Tolu Lanrewaju-Kadri

Rutgers University – Newark & University of Witwatersrand

Newark, NJ, USA & Cape Town, South Africa

Biography

Tolu Lanrewaju-Kadri is a PhD candidate in Global Urban Studies at Rutgers University – Newark. Her research interests are housed within urban sociology and legal geography. Tolu focuseson the spatiality of the legal process of displacement, and the consequential city-making. Focusing on refugees facing evictions in Cape Town, she uses mapping and ethnographic methods to make visible the effects of the displacement and dispossession of vulnerable urbanites in South Africa, a country that affords residents a right to housing. As an understudied subpopulation, displaced urban refugees call into question the way eviction cases are handled as well as the limitations of universal rights to housing given the structures that predicate displacement. Through a grounded theory analysis of strategies and responses to evictions (court-ordered removals), ejectments (removals by sheriffs), and the auctions of evictees’ belongings, Tolu breaks from familiar neo-Marxists narratives to bring attention to dispossession beyond land and territory.

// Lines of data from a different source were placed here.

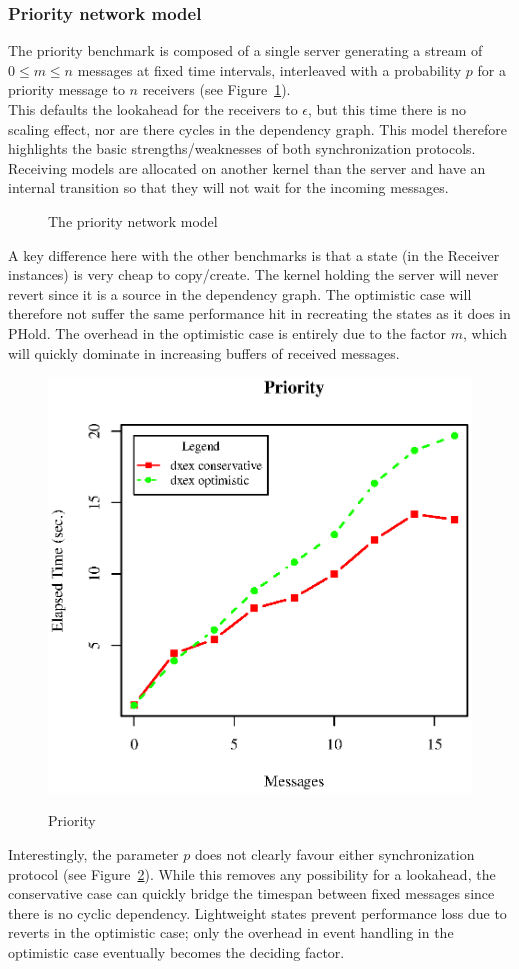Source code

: \subsubsection{Priority network model}
The priority benchmark is composed of a single server generating a stream of $0\leq m \leq n$ messages at fixed time intervals, interleaved with a probability $p$ for a priority message to $n$ receivers (see Figure~\ref{fig:NetworkModel}).\\ This defaults the lookahead for the receivers to $\epsilon$, but this time there is no scaling effect, nor are there cycles in the dependency graph. This model therefore highlights the basic strengths/weaknesses of both synchronization protocols. Receiving models are allocated on another kernel than the server and have an internal transition so that they will not wait for the incoming messages.
\begin{center}
\begin{figure}

\caption{The priority network model}
\label{fig:NetworkModel}
\end{figure}
\end{center}
A key difference here with the other benchmarks is that a state (in the Receiver instances) is very cheap to copy/create. The kernel holding the server will never revert since it is a source in the dependency graph. The optimistic case will therefore not suffer the same performance hit in recreating the states as it does in PHold. The overhead in the optimistic case is entirely due to the factor $m$, which will quickly dominate in increasing buffers of received messages.
\begin{figure}[ltbh]
	\includegraphics[width=.5\textwidth]{fig/fig5.eps}
	\label{fig:Priority}
	\caption{Priority}
\end{figure}
Interestingly, the parameter $p$ does not clearly favour either synchronization protocol (see Figure~\ref{fig:Priority}). While this removes any possibility for a lookahead, the conservative case can quickly bridge the timespan between fixed messages since there is no cyclic dependency. Lightweight states prevent performance loss due to reverts in the optimistic case; only the overhead in event handling in the optimistic case eventually becomes the deciding factor.

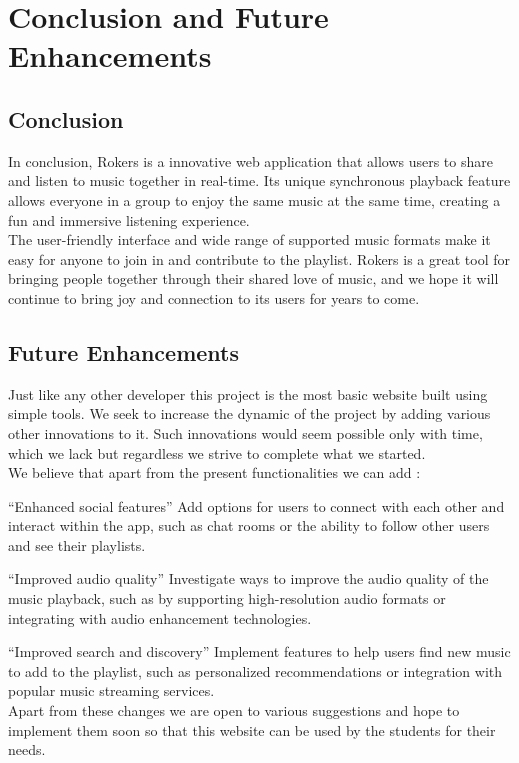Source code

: \chapter{Conclusion and Future Enhancements}

\section{Conclusion}
In conclusion, Rokers is a innovative web application that allows users to share and listen to music together in real-time. Its unique synchronous playback feature allows everyone in a group to enjoy the same music at the same time, creating a fun and immersive listening experience.\\[0.1in] 

The user-friendly interface and wide range of supported music formats make it easy for anyone to join in and contribute to the playlist. Rokers is a great tool for bringing people together through their shared love of music, and we hope it will continue to bring joy and connection to its users for years to come.\\[0.1in]
\pagebreak

\section{Future Enhancements}
Just like any other developer this project is the most basic website built using simple tools. We seek to increase the dynamic of the project by adding various other innovations to it. Such innovations would seem possible only with time, which we lack but regardless we strive to complete what we started.\\[0.1in]

We believe that apart from the present functionalities we can add :

“Enhanced social features” Add options for users to connect with each other and interact within the app, such as chat rooms or the ability to follow other users and see their playlists.

“Improved audio quality” Investigate ways to improve the audio quality of the music playback, such as by supporting high-resolution audio formats or integrating with audio enhancement technologies.


“Improved search and discovery” Implement features to help users find new music to add to the playlist, such as personalized recommendations or integration with popular music streaming services.\\[0.1in]


Apart from these changes we are open to various suggestions and hope to implement them soon so that this website can be used by the students for their needs.






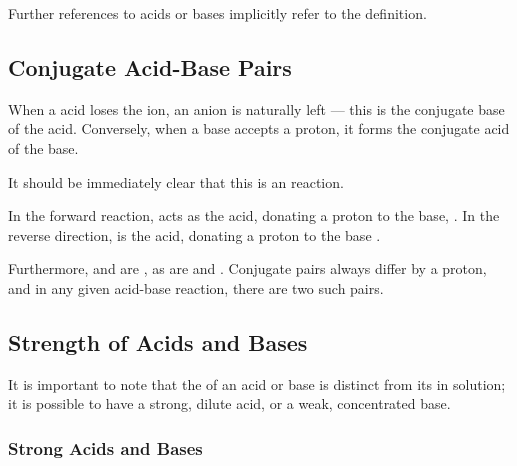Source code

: 			Further references to acids or bases implicitly refer to the  definition.




		\pagebreak
		\subsection{Conjugate Acid-Base Pairs}

			When a acid loses the  ion, an anion is naturally left --- this is the conjugate base of the acid. Conversely, when a
			base accepts a proton, it forms the conjugate acid of the base.


			It should be immediately clear that this is an  reaction.

			In the forward reaction,  acts as the acid, donating a proton to the base, . In the reverse direction,
			 is the acid, donating a proton to the base .

			 Furthermore,  and  are , as are  and . Conjugate pairs always
			 differ by a proton, and in any given acid-base reaction, there are two such pairs.



		\subsection{Strength of Acids and Bases}

			It is important to note that the  of an acid or base is distinct from its  in solution;
			it is possible to have a strong, dilute acid, or a weak, concentrated base.

			\subsubsection{Strong Acids and Bases}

She wishes to start a conversation that explores several urgent questions for urban scholars and activists. How do we study individual evictions alongside collective displacement? Who are the actors that can help map threats and actual displacement? How does research that uncovers individual evictions join and inform activist networks against displacement at the local and global scale? A native of Newark who has traveled to over 150 cities throughout 50 countries, Tolu received a Master of Public Health degree from Rutgers University and a Bachelor of Arts in Anthropology from Princeton University. Prior to returning for her doctoral studies, Tolu worked as a managing program director for innovation for the City of Newark.